*** Extracted information ***
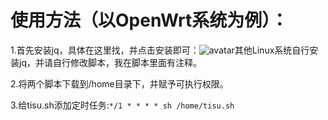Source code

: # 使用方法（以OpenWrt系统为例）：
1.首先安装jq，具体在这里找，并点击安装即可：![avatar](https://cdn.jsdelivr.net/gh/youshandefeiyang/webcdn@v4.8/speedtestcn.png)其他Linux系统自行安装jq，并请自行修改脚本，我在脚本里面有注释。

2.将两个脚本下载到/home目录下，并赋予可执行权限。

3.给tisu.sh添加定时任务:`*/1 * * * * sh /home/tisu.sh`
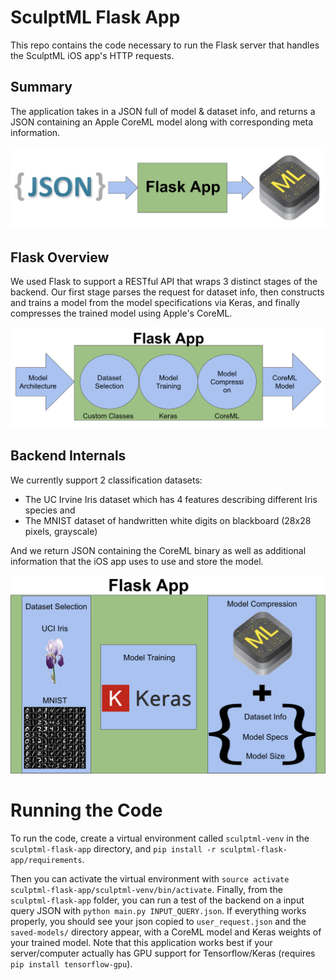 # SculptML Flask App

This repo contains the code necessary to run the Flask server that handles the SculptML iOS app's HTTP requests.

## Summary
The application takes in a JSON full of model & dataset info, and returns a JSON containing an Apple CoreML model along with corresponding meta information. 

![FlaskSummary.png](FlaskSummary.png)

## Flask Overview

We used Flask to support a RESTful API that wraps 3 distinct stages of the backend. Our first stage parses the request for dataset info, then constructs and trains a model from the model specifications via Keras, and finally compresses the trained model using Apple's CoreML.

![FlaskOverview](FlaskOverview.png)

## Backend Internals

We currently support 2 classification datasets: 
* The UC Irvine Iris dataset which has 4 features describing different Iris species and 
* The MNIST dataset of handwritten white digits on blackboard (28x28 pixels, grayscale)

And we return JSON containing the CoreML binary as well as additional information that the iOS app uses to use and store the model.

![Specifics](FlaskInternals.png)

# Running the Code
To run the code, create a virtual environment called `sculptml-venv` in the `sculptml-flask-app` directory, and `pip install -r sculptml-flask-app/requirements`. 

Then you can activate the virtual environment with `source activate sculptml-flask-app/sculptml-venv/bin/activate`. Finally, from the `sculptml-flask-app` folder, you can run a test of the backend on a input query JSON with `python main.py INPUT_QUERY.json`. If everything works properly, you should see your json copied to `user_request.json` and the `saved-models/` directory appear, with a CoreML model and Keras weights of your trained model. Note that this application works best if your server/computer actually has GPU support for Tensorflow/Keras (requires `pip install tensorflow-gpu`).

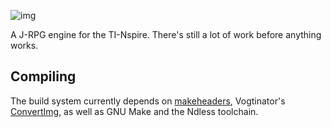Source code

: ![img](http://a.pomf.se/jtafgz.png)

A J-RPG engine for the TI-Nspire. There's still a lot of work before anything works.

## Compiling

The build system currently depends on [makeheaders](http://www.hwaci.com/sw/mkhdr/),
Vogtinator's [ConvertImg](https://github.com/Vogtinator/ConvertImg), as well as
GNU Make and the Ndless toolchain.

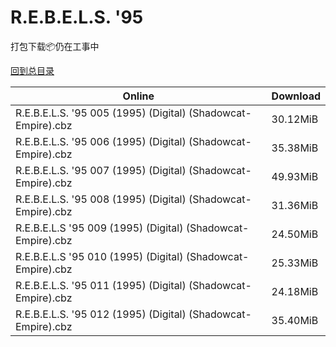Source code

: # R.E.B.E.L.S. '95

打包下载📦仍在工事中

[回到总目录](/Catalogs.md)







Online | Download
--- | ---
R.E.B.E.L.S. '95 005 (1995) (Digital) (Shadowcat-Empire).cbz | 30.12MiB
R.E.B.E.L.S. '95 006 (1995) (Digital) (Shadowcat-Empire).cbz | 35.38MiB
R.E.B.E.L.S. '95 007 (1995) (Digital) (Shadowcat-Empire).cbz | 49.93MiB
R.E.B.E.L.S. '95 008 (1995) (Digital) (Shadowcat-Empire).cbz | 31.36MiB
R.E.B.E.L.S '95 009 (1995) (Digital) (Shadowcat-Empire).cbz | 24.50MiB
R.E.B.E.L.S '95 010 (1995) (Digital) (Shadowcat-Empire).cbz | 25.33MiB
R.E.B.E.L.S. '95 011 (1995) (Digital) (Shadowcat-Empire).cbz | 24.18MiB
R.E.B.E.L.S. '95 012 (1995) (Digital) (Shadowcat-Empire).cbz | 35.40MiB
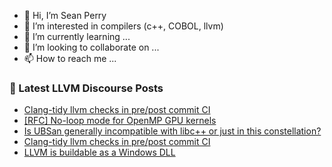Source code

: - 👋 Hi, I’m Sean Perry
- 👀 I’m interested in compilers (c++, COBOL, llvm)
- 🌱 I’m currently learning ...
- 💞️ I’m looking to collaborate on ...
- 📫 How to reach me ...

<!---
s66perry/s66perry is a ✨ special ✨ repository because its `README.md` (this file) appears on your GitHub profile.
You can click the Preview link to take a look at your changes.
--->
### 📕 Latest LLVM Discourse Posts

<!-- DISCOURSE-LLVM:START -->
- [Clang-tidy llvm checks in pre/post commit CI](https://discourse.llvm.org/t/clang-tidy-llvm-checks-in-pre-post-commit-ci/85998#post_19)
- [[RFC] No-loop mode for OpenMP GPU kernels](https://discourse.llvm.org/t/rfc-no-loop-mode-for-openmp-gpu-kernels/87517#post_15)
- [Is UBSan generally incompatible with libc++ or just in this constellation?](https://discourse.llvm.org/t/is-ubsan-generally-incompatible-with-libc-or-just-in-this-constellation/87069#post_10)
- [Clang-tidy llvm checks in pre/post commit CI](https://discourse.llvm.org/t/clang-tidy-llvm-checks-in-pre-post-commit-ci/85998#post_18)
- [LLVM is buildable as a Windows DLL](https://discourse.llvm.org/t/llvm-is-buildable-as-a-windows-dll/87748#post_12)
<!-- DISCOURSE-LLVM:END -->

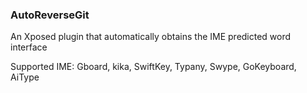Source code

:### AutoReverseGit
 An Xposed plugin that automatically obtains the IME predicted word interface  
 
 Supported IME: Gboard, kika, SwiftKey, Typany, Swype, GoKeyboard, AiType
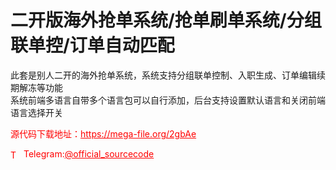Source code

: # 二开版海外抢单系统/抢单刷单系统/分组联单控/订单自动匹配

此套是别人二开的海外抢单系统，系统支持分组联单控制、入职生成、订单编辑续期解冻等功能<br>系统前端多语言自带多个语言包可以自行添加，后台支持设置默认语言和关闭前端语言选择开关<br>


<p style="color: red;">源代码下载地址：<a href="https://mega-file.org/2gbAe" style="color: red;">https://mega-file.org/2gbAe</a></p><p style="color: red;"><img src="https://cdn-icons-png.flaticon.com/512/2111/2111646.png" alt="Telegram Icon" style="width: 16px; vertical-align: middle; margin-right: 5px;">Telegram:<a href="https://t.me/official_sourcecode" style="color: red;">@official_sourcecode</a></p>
*** End of Extracted information ***
§ **Exercise objective**
Nothing but the lines from the line containing "此套是别人二开的海外抢单系统" through the final line of the entries should appear in your answer, copied exactly.

§ **Finished exercise**
此套是别人二开的海外抢单系统，系统支持分组联单控制、入职生成、订单编辑续期解冻等功能<br>系统前端多语言自带多个语言包可以自行添加，后台支持设置默认语言和关闭前端语言选择开关<br>


<p style="color: red;">源代码下载地址：<a href="https://mega-file.org/2gbAe" style="color: red;">https://mega-file.org/2gbAe</a></p><p style="color: red;"><img src="https://cdn-icons-png.flaticon.com/512/2111/2111646.png" alt="Telegram Icon" style="width: 16px; vertical-align: middle; margin-right: 5px;">Telegram:<a href="https://t.me/official_sourcecode" style="color: red;">@official_sourcecode</a></p>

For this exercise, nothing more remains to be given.